Regular decision pool sees slight increase by 43 students
The 20,550 regular decision applications received for the class of 2020 barely exceeded the 20,507 applications submitted for the Class of 2019. Last year, regular decision applications increased by six percent from the previous year.
In 2014, the College saw a 14 percent decrease in applications from the year before, when 19,235 students applied for the Class of 2018. This year’s applications reflect a smaller pool than years prior — 22,416 applied in 2013; 23,110 in 2012; 22,385 in 2011.
Interim dean of admissions Paul Sunde wrote in an email that the application pool for the Class of 2020 exhibits more diversity than those in past years. Applications from international students, first-generation students and students of color have either stayed the same or increased in number for both early decision and regular decision this year, Sunde wrote.
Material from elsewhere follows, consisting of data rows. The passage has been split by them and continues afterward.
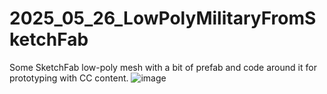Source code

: # 2025_05_26_LowPolyMilitaryFromSketchFab
Some SketchFab low-poly mesh with a bit of prefab and code around it for prototyping with CC content.
![image](https://github.com/user-attachments/assets/ce4fc592-cb4d-4134-b190-89d4f2d225b9)

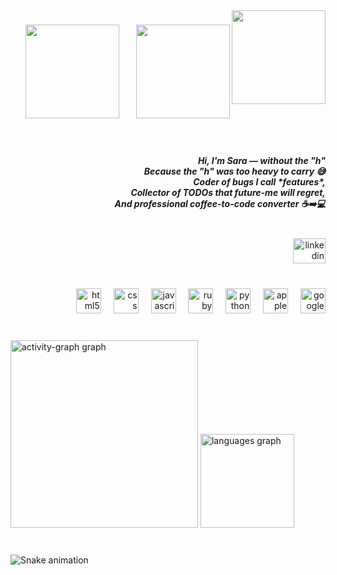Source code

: <img align="right" height="150" src="https://media.tenor.com/FYsjyvi3C7kAAAAm/rupert-cat.webp"  />

###

<img align="right" height="150" src="https://media.tenor.com/wOSXqQeC7BIAAAAM/black-cat.gif"  />

###

<div align="center">
  <img height="150" src="https://media.tenor.com/48vAcnn-he4AAAAm/miso-cat.webp"  />
</div>

###

<br clear="both">

<h5 align="right">Hi, I'm Sara — without the "h"  <br>Because the "h" was too heavy to carry 😅  <br>Coder of bugs I call *features*,  <br>Collector of TODOs that future-me will regret,  <br>And professional coffee-to-code converter ☕➡️💻</h5>

###

<br clear="both">

<div align="right">
  <a href="https://www.linkedin.com/in/sara-maria/" target="_blank">
    <img src="https://raw.githubusercontent.com/maurodesouza/profile-readme-generator/master/src/assets/icons/social/linkedin/default.svg" width="52" height="40" alt="linkedin logo"  />
  </a>
</div>

###

<br clear="both">

<div align="right">
  <img src="https://cdn.jsdelivr.net/gh/devicons/devicon/icons/html5/html5-plain-wordmark.svg" height="40" alt="html5 logo"  />
  <img width="12" />
  <img src="https://cdn.jsdelivr.net/gh/devicons/devicon/icons/css3/css3-plain-wordmark.svg" height="40" alt="css logo"  />
  <img width="12" />
  <img src="https://cdn.jsdelivr.net/gh/devicons/devicon/icons/javascript/javascript-plain.svg" height="40" alt="javascript logo"  />
  <img width="12" />
  <img src="https://cdn.jsdelivr.net/gh/devicons/devicon/icons/ruby/ruby-plain-wordmark.svg" height="40" alt="ruby logo"  />
  <img width="12" />
  <img src="https://cdn.jsdelivr.net/gh/devicons/devicon/icons/python/python-original-wordmark.svg" height="40" alt="python logo"  />
  <img width="12" />
  <img src="https://cdn.jsdelivr.net/gh/devicons/devicon/icons/apple/apple-original.svg" height="40" alt="apple logo"  />
  <img width="12" />
  <img src="https://cdn.jsdelivr.net/gh/devicons/devicon/icons/google/google-original-wordmark.svg" height="40" alt="google logo"  />
</div>

###

<br clear="both">

<div align="left">
  <img src="https://github-readme-activity-graph.vercel.app/graph?username=tryingtocod&radius=16&theme=nightowl&area=true&order=5&hide_border=true" height="300" alt="activity-graph graph"  />
  <img src="https://github-readme-stats.vercel.app/api/top-langs?username=tryingtocod&locale=en&hide_title=true&layout=compact&card_width=320&langs_count=5&theme=nightowl&hide_border=true&order=2" height="150" alt="languages graph"  />
</div>

###

<br clear="both">

<img src="https://raw.githubusercontent.com/tryingtocod/tryingtocod/output/dist/snake.svg" alt="Snake animation" />

###


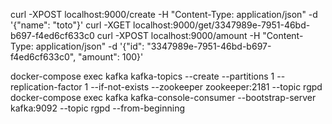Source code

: curl -XPOST localhost:9000/create -H "Content-Type: application/json" -d '{"name": "toto"}'
curl -XGET localhost:9000/get/3347989e-7951-46bd-b697-f4ed6cf633c0
curl -XPOST localhost:9000/amount -H "Content-Type: application/json" -d '{"id": "3347989e-7951-46bd-b697-f4ed6cf633c0", "amount": 100}'

docker-compose exec kafka kafka-topics --create --partitions 1 --replication-factor 1 --if-not-exists --zookeeper zookeeper:2181  --topic rgpd
docker-compose exec kafka kafka-console-consumer --bootstrap-server kafka:9092 --topic rgpd --from-beginning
Sunde also said that applicants include students from 46 states and 20 countries. He added that he thinks that the academic quality of the students — both in the early and regular decision pools — are on par with, or stronger, than those in other application seasons.
Sunde said that he thinks the increase in early application numbers, as well as the sustained levels of regular decision application numbers, is due to the admissions office’s recruitment efforts. He noted that he thinks Dartmouth’s dedication to implementing progressive policies is evident to applicants.
Sunde said that many alumni whose children are considering the College told him that they wish they had had the residential housing system, which will be implemented in fall of 2016, when they were undergraduates.
Laila Alamuddin, a certified college counselor working at College Bound Consulting, an independent college consulting firm in the Chicago area, said that working with students applying to Dartmouth-caliber schools is difficult because of the students’ high hopes.
“The quality of the application pool at the Ivies, the Stanfords and Dukes is unparalleled,” she said. “It’s common for high-achieving students to be disappointed when acceptances come out.”
Tin Pham, a prospective student from Stockton, California, said that his experience applying to Dartmouth was positive, saying that the College’s supplement was straightforward with clear instructions.
“I actually enjoyed the supplement,” he said.
Pham said that the most nerve-wracking part of the application process is seeing himself at a college to which he might not be accepted.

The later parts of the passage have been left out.